By VeloNews Interactive wire services , Copyright AFP2002

Bettini is in a tight race with Museeuw for World Cup dominance.

Bettini is in a tight race with Museeuw for World Cup dominance.

Photo: AFP (file photo)

Richard Virenque may have surprised the field last year, but a peloton full of anxious sprinters is unlikely to allow the once-shamed climber to escape for another win in the relatively flat Paris-Tour World Cup race on Sunday.

Virenque, 32, shocked the rest of the field to win last year’s Paris-Tours, the penultimate race of the season-long World Cup, after an audacious breakaway in the company of feisty French compatriot Jacky Durand.

Welcomed by a legion of fans who have supported him through the agonies of the Festina drugs trial two years ago, Virenque’s victory had little effect in the standings as Dutchman Erik Dekker was practically assured of overall victory.

A tight World Cup contest means that, this time, the race – held over 257 mainly flat kilometers and where the maximum altitude reaches 200 meters – should be a more managed affair.

Only two points separate current World Cup leader Paolo Bettini (272) of Italy from the man who is considered the greatest one-day classic rider of recent times, Belgium’s ‘Lion of Flanders’ Johann Museeuw (270).

Museeuw has won two of the 10 World Cup races so far in what has been a very successful season for Italian riders, who nevertheless have failed to shine on the bigger races such as the Tour de France.

With Spaniard Igor Astarloa of the Saeco team sitting in third overall on 152 points ahead of the season-ending Tour of Lombardy, on October 19, the two-man race for the title seems to be on.

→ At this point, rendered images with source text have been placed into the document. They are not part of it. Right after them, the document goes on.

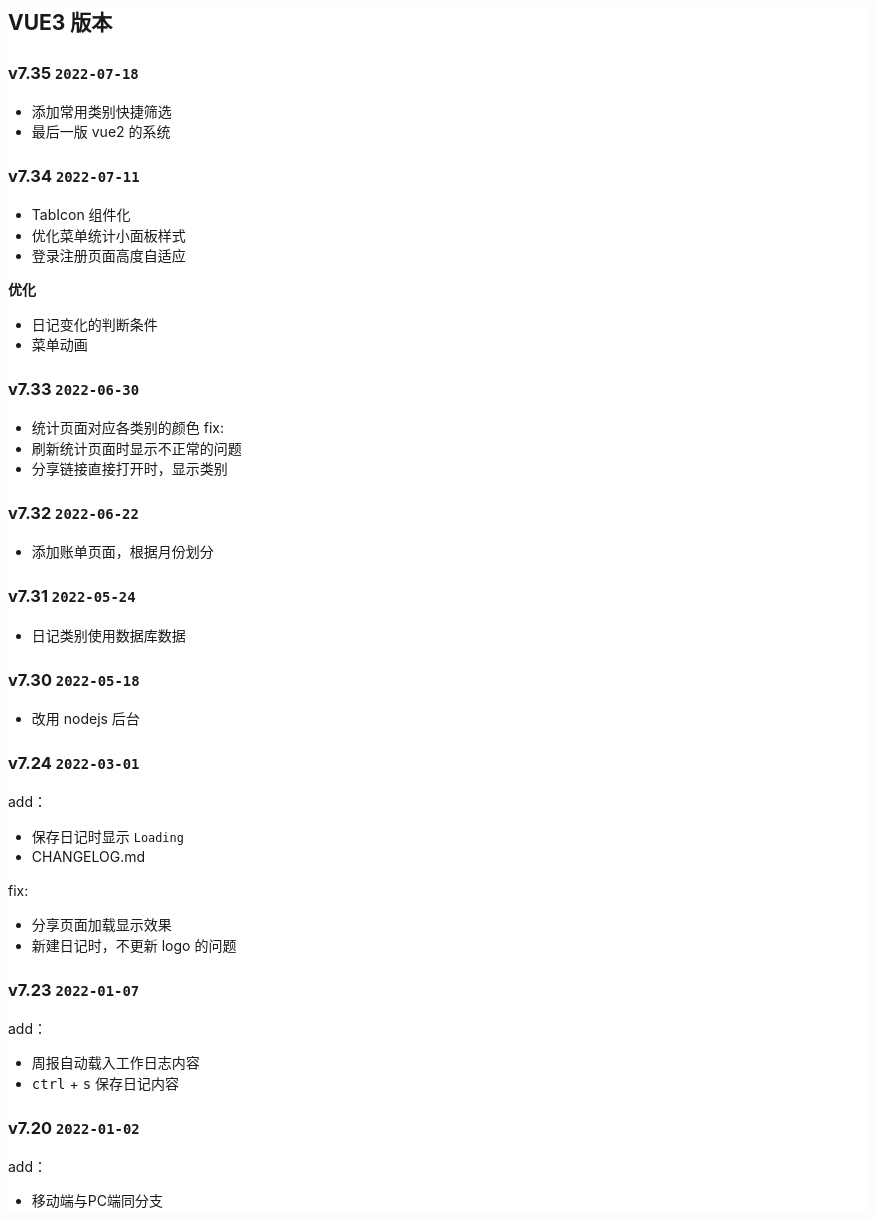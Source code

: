 ## VUE3 版本

### v7.35 `2022-07-18`
- 添加常用类别快捷筛选
- 最后一版 vue2 的系统

### v7.34 `2022-07-11`
- TabIcon 组件化
- 优化菜单统计小面板样式
- 登录注册页面高度自适应

**优化**
- 日记变化的判断条件
- 菜单动画

### v7.33 `2022-06-30`
- 统计页面对应各类别的颜色
fix:
- 刷新统计页面时显示不正常的问题
- 分享链接直接打开时，显示类别

### v7.32 `2022-06-22`
- 添加账单页面，根据月份划分

### v7.31 `2022-05-24`
- 日记类别使用数据库数据

### v7.30 `2022-05-18`
- 改用 nodejs 后台

### v7.24 `2022-03-01`
add：
- 保存日记时显示 `Loading`
- CHANGELOG.md

fix: 
- 分享页面加载显示效果
- 新建日记时，不更新 logo 的问题

### v7.23 `2022-01-07`
add：
- 周报自动载入工作日志内容
- <kbd>ctrl</kbd> + <kbd>s</kbd> 保存日记内容

### v7.20 `2022-01-02`
add：
- 移动端与PC端同分支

However both Museeuw and Bettini will not be alone in trying to win one of the oldest races to still feature on the circuit.

The Paris-Tours has been on the go since 1896, when it was open to amateurs, and past winners include Museeuw (1993), German Erik Zabel (1994), Ukrainian-turned-Belgian Andrei Tchmil (1997) and Italian Andrea Tafi (2000).

A look at their respective physiques speaks volumes for the kind of qualities needed to win.

Virenque may not exactly fit the bill – the five-time winner of the polka dot jersey for the Tour de France’s best climber would have been swallowed up last year had he been involved in a bunch sprint to the line.

On Sunday, a bunch sprint is the likely outcome, where powerfully-built sprinters like Zabel, Museeuw and Tafi could rub shoulders with Mapei’s world road race champion Oscar Freire, Bettini, up and coming Australian sprinter Baden Cooke of fdjeux.com or the man who makes field sprints look almost too easy, Acqua e Sapone’s Mario Cipollini.

Current World Cup standings1. Paolo Bettini (I) 272 pts2. Johan Museeuw (B) 270 3. Igor Astarloa (Sp) 1524. Michele Bartoli (I) 1425. Dario Frigo (I) 1366. George Hincapie (USA) 1247. Peter Van Petegem (B) 1218. Andrea Tafi (I) 1099. Davide Rebellin (I) 10910. Laurent Jalabert (F) 100

Recent winners of Paris-Tours1992: Hendrik Redant (B)1993: Johan Museeuw (B)1994: Erik Zabel (G)1995: Nicola Minali (I)1996: Nicola Minali (I)1997: Andrei Tchmil (Ukr)1998: Jacky Durand (F)1999: Marc Wauters (B)2000: Andrea Tafi (I)2001: Richard Virenque (F)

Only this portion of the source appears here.